In all of the embodiments of the invention which follow, a sensor 14 or other type of information collector is employed within or adjacent an opening (not shown) in the inflatable tool which serves to allow fluid to enter the tool to inflate it. One preferred sensor is a pressure sensor disposed preferably adjacent to the packer. The sensor is preprogrammed to include a threshold differential pressure between the tool and the annulus before sending a millivolt impulse signal to the downhole controller 16 which, in turn, will activate the communicator 18. The pressure differential programmed into the sensor will be that pressure which has been predetermined to provide complete inflation of the inflatable tool. One of the other types of information collectors presently preferred is a fluid displacement device which would be located at the entrance to the inflatable portion of the inflatable tool. The device would replace or be in addition to sensor 14 and therefore is contemplated in the same flow chart box as is identified by numeral 14. In the case of the fluid displacement device, the amount of fluid flowing therepast is measured and when a threshold amount has passed, having been determined previously to be sufficient to completely deploy the inflatable element, the device sends an impulse to the controller 16 and the process continues as set forth above. In another embodiment of the invention, one or more strain gauges are employed as the sensor 14. These gauges are preferably mounted directly in the rubber cover of the packer and measure contact pressure with the open borehole or cased holes. Each of these embodiments of information collection are disposed proximately to where the information can most easily be accessed and therefore are quite reliable. With either embodiment the controller 16 is clearly advised that the inflatable tool 12 is deployed.

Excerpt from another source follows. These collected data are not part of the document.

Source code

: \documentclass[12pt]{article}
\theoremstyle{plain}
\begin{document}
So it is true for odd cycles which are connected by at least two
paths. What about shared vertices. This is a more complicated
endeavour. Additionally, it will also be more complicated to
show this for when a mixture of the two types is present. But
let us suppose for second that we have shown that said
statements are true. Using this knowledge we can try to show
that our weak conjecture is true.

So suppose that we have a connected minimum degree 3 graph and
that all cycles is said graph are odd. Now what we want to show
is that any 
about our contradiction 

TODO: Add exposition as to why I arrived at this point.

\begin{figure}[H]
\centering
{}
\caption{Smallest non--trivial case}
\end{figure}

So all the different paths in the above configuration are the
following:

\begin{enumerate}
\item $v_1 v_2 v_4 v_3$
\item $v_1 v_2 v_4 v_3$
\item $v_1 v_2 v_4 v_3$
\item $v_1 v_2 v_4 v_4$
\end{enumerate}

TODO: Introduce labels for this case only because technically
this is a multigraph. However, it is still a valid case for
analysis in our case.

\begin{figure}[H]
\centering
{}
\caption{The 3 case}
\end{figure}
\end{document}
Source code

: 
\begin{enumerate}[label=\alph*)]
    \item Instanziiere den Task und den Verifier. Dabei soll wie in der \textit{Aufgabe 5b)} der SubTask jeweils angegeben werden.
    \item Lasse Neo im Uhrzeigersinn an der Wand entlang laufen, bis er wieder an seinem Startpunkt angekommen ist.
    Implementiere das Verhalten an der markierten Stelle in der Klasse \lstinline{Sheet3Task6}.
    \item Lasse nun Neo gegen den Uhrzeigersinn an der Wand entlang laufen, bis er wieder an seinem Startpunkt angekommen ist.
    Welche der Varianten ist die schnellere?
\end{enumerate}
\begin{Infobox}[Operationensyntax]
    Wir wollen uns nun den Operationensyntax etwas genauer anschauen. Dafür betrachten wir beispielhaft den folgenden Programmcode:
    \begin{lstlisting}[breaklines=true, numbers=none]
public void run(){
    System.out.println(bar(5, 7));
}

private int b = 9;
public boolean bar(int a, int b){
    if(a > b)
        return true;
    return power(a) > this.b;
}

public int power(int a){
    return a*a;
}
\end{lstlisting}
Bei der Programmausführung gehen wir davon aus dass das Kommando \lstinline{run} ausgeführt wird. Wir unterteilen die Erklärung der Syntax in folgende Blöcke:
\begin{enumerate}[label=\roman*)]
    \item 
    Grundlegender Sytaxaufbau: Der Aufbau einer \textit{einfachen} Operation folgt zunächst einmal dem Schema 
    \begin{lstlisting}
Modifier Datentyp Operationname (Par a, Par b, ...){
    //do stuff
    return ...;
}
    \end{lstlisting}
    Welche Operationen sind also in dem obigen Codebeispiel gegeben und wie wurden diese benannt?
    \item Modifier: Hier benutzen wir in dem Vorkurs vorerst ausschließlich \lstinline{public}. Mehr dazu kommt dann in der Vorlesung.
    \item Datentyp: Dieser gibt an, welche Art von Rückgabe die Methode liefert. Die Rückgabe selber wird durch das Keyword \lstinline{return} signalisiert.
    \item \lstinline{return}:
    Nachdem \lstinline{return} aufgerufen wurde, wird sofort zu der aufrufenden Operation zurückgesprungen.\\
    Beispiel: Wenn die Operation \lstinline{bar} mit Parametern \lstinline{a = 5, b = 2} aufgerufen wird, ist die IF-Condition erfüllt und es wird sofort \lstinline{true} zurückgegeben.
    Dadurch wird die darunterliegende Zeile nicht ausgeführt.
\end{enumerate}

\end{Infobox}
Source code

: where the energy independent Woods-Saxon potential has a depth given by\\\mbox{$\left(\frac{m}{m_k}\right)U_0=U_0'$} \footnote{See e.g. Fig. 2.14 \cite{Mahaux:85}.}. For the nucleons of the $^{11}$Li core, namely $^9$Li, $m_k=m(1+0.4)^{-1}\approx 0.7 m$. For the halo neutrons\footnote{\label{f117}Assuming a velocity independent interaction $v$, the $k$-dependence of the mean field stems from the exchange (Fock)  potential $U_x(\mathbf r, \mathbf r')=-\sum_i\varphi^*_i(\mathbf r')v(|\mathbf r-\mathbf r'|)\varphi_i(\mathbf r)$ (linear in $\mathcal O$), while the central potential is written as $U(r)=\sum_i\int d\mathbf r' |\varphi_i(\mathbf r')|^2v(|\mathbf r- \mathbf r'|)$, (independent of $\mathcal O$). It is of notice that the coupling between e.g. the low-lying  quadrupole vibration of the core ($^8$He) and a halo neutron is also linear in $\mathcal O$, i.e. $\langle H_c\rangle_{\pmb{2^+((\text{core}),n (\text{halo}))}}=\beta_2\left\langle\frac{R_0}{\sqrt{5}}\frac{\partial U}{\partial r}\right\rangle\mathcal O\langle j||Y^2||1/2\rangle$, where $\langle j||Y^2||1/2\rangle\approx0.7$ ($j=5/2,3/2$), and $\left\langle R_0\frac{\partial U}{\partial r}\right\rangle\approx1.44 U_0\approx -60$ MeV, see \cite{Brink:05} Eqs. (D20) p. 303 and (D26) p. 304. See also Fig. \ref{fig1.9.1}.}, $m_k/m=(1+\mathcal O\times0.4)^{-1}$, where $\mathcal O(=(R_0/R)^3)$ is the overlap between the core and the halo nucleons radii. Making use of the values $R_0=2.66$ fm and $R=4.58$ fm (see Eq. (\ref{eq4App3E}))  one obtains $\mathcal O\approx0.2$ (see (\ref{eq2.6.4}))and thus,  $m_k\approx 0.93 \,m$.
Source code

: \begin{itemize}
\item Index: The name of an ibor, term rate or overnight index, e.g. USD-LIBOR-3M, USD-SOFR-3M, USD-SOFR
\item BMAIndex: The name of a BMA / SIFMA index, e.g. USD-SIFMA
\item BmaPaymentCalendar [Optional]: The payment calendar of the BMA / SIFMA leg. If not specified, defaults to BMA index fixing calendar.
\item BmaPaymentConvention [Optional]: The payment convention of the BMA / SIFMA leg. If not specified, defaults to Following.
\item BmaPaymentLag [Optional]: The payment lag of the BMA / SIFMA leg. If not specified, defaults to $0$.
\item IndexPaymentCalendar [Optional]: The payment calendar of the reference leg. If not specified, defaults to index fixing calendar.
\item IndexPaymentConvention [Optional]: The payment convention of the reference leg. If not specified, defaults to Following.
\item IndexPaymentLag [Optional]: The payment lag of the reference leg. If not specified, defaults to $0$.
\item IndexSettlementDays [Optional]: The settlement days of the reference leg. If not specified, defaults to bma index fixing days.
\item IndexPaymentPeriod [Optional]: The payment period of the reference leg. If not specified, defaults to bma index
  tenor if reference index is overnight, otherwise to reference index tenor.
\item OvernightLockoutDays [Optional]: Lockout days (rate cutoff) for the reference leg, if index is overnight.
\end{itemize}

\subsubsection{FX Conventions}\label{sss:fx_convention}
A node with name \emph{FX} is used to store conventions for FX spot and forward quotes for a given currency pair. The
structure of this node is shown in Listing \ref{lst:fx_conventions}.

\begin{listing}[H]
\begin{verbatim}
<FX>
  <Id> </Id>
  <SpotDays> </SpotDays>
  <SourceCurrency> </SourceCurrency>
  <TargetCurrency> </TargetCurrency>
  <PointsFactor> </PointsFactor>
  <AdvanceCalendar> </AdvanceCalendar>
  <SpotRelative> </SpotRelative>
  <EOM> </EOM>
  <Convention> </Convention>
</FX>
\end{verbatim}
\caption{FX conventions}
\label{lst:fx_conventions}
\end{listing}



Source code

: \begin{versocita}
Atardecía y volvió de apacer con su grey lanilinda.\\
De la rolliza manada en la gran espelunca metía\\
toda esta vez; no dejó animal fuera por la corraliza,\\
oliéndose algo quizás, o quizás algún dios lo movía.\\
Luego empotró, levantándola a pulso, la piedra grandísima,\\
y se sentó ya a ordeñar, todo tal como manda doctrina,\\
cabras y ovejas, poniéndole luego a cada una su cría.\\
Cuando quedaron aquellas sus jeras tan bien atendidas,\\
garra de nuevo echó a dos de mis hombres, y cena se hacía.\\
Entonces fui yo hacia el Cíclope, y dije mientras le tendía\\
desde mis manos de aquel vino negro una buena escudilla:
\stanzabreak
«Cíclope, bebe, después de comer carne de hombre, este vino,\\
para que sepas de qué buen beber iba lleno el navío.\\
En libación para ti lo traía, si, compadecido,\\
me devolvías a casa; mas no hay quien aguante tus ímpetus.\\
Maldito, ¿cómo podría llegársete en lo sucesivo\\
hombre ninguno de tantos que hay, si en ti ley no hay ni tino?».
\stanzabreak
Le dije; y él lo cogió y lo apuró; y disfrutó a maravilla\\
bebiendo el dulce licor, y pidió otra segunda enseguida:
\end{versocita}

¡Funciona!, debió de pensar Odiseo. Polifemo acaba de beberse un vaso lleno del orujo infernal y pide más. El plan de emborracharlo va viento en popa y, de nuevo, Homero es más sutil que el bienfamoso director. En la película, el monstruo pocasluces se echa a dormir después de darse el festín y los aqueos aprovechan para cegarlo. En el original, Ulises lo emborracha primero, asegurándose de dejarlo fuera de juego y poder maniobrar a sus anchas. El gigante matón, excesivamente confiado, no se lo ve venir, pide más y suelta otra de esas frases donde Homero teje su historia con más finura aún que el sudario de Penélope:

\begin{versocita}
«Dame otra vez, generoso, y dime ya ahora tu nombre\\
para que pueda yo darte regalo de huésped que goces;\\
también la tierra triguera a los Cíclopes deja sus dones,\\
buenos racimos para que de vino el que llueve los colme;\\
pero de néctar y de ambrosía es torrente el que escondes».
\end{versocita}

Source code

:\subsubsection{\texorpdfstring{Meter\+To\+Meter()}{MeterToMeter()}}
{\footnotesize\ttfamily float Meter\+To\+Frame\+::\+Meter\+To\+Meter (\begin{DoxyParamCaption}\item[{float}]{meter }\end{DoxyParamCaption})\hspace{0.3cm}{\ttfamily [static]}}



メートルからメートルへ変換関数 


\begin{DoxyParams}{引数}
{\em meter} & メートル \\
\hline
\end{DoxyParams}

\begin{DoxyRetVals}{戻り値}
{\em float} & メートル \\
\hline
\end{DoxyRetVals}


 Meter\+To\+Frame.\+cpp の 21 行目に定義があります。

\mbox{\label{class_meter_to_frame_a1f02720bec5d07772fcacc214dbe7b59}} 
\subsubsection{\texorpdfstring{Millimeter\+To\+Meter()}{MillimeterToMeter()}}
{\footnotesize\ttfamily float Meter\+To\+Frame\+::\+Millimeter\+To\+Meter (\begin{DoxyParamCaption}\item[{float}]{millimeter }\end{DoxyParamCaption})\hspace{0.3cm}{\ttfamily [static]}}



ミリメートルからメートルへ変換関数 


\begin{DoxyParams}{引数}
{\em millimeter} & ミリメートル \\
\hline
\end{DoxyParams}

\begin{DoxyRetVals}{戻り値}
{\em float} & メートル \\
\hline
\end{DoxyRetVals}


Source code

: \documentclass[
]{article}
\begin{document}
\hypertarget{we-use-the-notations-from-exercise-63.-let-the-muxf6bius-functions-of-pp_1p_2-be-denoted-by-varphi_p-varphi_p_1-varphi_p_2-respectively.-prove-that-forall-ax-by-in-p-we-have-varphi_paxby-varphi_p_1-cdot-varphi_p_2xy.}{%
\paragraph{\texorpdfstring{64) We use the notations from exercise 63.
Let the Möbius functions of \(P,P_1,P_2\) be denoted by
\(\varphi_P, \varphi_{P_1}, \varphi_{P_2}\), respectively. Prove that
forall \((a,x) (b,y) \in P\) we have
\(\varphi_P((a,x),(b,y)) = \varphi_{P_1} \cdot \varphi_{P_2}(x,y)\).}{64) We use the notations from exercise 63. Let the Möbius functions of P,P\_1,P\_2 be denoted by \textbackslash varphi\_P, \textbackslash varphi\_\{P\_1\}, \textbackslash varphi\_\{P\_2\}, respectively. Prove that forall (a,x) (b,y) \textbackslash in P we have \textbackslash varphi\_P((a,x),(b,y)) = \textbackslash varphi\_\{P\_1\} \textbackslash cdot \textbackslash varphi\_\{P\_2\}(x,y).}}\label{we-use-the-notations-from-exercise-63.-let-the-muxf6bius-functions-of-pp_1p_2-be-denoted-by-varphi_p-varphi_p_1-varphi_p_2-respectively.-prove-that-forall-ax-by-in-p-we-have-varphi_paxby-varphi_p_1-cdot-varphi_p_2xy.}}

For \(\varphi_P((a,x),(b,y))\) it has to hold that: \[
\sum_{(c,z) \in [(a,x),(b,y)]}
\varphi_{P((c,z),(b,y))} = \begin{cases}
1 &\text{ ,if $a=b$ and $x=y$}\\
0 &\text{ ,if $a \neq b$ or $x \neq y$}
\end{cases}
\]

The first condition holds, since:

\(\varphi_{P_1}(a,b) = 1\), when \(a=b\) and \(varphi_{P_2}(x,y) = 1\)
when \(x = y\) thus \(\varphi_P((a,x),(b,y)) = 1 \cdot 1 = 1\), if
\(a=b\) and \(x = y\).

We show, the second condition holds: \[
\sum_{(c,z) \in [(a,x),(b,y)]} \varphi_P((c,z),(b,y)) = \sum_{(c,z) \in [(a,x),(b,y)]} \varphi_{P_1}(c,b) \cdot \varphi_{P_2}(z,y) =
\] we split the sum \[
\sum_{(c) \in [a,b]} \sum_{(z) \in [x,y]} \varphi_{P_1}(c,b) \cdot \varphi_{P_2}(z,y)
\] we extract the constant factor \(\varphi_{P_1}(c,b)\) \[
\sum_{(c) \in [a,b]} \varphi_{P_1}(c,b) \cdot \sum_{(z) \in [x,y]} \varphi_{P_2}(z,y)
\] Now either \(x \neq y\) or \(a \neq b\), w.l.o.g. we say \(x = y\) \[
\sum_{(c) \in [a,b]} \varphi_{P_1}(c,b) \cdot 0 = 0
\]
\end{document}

Communicating the information contained in the controller to the surface can be accomplished in a number of ways through a communicator 18 but preferably is by opening an atmospheric chamber, generating an electromagnetic pulse or by employing acoustic telemetry.
In the first preferred communication embodiment, a atmospheric chamber of about 150 to about 250 cubic inches in volume is built into the inflatable tool or is in a sub attached to the tool in proximty thereto. The chamber is openable at the instance of the controller. The atmospheric chamber is in effect the communicator 18 because when the chamber opens due to an action of controller 16, the chamber is rapidly flooded with fluid sufficiently to create a negative pressure pulse that is easily readable at the surface by surface detector 20. In this embodiment, surface detector 20 is a specially sensitive gauge the same gauge monitoring applied pressure. The pressure pulse read by detector 20 is then relayed either electronically to a computer 22 or directly to a technician by sight.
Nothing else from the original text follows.